Given information »
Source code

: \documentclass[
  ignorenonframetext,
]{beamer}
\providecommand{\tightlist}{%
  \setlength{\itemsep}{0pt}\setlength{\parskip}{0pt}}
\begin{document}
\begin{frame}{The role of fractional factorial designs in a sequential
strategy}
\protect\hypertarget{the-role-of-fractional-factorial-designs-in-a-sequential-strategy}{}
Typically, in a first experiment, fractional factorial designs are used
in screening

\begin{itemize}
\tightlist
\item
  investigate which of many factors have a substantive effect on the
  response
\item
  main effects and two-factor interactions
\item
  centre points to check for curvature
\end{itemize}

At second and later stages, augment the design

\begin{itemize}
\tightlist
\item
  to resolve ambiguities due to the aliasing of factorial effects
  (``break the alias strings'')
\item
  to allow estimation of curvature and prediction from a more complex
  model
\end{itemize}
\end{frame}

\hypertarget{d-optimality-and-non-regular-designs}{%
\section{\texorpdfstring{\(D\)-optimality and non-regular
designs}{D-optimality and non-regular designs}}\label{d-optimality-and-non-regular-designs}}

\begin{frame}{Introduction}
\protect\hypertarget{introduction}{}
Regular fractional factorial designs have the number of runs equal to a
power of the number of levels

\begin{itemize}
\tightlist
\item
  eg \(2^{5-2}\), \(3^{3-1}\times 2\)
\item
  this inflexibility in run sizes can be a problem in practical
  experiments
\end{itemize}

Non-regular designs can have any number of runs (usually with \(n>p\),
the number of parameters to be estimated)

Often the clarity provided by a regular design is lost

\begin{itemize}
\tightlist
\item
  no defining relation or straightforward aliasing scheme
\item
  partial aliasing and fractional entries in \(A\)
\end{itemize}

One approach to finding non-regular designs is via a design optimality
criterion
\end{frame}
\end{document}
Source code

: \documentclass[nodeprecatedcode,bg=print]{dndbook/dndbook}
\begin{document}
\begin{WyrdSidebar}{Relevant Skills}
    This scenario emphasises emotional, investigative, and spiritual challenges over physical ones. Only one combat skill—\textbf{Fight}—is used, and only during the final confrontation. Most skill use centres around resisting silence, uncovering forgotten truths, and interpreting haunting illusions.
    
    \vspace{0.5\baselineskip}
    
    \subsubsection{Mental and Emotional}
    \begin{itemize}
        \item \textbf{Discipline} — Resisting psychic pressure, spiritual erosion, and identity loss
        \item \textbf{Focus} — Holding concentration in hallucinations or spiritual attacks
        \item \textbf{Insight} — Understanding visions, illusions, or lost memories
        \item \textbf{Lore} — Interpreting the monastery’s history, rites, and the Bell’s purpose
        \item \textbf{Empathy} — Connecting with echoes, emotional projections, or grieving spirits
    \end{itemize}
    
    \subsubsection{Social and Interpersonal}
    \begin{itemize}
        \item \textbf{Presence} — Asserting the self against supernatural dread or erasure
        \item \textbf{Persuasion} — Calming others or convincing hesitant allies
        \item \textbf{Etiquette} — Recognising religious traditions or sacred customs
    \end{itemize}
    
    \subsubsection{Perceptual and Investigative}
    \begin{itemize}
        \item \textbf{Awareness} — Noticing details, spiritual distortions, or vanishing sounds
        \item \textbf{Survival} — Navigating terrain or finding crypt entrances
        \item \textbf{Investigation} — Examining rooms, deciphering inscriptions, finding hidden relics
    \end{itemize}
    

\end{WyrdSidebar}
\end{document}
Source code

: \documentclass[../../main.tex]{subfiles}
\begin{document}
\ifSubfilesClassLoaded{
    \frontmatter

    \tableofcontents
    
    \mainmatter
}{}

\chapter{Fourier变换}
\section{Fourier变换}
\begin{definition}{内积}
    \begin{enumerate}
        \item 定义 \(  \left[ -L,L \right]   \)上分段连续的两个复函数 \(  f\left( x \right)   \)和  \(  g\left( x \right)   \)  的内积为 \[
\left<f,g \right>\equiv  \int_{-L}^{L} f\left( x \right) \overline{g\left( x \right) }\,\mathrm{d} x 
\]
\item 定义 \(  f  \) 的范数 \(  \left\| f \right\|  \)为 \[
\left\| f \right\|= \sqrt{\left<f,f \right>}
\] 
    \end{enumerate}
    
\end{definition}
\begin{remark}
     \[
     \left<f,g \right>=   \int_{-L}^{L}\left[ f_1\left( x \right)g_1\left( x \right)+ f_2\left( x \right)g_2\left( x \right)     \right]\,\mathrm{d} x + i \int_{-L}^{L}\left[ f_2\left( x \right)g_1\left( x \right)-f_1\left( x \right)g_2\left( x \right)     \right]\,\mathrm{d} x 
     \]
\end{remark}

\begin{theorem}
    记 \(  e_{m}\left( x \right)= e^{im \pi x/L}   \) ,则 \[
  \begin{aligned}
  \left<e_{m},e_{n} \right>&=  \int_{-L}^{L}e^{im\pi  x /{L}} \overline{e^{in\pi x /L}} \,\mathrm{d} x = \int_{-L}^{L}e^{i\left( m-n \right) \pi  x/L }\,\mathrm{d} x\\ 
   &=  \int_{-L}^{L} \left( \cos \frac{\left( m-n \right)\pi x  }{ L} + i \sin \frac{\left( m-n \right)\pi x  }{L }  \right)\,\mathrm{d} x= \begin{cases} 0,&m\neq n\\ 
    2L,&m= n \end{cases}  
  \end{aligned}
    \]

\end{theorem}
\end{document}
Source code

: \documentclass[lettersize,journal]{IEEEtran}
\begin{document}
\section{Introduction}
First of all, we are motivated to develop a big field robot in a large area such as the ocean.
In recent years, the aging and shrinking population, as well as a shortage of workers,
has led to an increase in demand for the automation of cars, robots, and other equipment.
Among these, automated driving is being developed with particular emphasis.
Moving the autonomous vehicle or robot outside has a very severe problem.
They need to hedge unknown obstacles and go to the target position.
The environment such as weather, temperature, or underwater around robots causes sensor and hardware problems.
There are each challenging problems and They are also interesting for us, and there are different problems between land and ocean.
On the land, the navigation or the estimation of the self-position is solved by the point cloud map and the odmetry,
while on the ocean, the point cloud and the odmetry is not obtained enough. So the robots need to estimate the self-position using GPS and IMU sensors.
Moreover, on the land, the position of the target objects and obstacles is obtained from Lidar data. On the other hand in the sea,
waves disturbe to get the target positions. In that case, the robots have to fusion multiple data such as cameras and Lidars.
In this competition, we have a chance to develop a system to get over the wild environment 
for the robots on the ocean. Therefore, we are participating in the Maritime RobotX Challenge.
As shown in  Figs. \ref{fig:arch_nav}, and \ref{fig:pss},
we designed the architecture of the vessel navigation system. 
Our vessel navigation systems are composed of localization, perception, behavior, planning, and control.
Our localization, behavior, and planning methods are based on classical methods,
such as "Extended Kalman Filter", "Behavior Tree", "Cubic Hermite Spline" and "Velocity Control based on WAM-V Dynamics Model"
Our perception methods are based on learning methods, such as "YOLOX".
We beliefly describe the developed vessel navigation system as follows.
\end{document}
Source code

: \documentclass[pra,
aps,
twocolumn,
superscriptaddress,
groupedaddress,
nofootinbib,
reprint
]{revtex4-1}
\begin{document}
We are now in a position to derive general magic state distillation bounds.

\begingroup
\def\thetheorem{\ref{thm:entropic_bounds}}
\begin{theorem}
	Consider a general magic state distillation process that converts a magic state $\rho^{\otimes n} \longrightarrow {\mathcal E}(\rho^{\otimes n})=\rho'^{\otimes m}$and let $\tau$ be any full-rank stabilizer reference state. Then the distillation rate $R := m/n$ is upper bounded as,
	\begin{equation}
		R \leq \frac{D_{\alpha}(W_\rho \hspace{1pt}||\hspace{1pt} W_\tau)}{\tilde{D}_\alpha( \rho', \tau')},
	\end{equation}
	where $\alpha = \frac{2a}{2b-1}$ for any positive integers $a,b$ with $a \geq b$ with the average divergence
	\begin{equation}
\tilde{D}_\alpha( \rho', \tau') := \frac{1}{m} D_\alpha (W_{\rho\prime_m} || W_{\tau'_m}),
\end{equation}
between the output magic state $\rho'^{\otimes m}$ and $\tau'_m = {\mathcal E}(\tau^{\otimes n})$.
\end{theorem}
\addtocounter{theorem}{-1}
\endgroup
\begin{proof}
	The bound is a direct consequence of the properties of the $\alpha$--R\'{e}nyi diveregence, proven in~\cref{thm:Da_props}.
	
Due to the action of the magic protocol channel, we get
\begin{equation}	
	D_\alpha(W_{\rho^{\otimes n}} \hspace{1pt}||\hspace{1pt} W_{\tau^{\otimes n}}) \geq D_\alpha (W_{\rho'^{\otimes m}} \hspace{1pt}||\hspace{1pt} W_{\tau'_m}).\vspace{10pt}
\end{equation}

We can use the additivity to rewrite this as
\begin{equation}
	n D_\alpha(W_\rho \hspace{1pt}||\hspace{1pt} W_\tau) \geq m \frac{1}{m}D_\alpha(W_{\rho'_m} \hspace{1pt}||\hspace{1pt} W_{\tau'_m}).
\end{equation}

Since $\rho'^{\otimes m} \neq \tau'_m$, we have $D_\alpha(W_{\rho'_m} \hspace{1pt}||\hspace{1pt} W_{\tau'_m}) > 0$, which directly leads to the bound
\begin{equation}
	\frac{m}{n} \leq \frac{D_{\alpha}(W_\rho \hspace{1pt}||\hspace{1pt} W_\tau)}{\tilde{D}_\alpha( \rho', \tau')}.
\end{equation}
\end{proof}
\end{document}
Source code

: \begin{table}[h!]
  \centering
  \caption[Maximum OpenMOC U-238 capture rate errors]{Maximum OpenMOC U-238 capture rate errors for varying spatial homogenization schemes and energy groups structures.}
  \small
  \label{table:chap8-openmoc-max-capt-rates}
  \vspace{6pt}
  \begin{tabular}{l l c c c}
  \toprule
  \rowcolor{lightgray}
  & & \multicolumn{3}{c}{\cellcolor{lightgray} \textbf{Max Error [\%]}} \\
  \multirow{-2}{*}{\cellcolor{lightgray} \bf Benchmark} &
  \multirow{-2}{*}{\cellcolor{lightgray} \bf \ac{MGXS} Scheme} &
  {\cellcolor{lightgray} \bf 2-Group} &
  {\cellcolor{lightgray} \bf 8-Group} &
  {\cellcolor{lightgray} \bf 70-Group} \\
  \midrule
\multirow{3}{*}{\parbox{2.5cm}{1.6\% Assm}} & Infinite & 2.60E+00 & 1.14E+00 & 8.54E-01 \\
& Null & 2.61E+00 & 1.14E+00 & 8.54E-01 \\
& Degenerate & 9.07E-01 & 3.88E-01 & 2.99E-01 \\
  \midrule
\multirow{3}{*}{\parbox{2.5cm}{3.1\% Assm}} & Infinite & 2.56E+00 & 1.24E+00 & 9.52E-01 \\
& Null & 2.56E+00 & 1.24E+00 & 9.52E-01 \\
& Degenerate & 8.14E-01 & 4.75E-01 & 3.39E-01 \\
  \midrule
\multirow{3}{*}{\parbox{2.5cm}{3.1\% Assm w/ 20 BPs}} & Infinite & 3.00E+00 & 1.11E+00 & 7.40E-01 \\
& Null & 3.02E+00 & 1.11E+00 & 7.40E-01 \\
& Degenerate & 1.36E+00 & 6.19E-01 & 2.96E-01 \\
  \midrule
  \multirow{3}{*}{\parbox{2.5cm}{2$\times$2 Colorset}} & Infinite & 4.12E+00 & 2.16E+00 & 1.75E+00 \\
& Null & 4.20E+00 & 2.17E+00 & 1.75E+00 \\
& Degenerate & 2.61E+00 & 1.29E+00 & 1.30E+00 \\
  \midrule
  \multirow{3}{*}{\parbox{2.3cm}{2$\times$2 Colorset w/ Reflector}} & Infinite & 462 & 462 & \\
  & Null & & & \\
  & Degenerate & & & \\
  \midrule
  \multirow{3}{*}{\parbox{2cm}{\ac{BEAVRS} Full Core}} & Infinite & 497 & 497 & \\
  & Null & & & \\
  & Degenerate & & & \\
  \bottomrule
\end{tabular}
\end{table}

Work order »
Starting with the first line of the records above, give back each line exactly until the line with "Non-regular designs can" has been given as well.

Solution for this exercise »
Source code

: \documentclass[
  ignorenonframetext,
]{beamer}
\providecommand{\tightlist}{%
  \setlength{\itemsep}{0pt}\setlength{\parskip}{0pt}}
\begin{document}
\begin{frame}{The role of fractional factorial designs in a sequential
strategy}
\protect\hypertarget{the-role-of-fractional-factorial-designs-in-a-sequential-strategy}{}
Typically, in a first experiment, fractional factorial designs are used
in screening

\begin{itemize}
\tightlist
\item
  investigate which of many factors have a substantive effect on the
  response
\item
  main effects and two-factor interactions
\item
  centre points to check for curvature
\end{itemize}

At second and later stages, augment the design

\begin{itemize}
\tightlist
\item
  to resolve ambiguities due to the aliasing of factorial effects
  (``break the alias strings'')
\item
  to allow estimation of curvature and prediction from a more complex
  model
\end{itemize}
\end{frame}

\hypertarget{d-optimality-and-non-regular-designs}{%
\section{\texorpdfstring{\(D\)-optimality and non-regular
designs}{D-optimality and non-regular designs}}\label{d-optimality-and-non-regular-designs}}

\begin{frame}{Introduction}
\protect\hypertarget{introduction}{}
Regular fractional factorial designs have the number of runs equal to a
power of the number of levels

\begin{itemize}
\tightlist
\item
  eg \(2^{5-2}\), \(3^{3-1}\times 2\)
\item
  this inflexibility in run sizes can be a problem in practical
  experiments
\end{itemize}

Non-regular designs can have any number of runs (usually with \(n>p\),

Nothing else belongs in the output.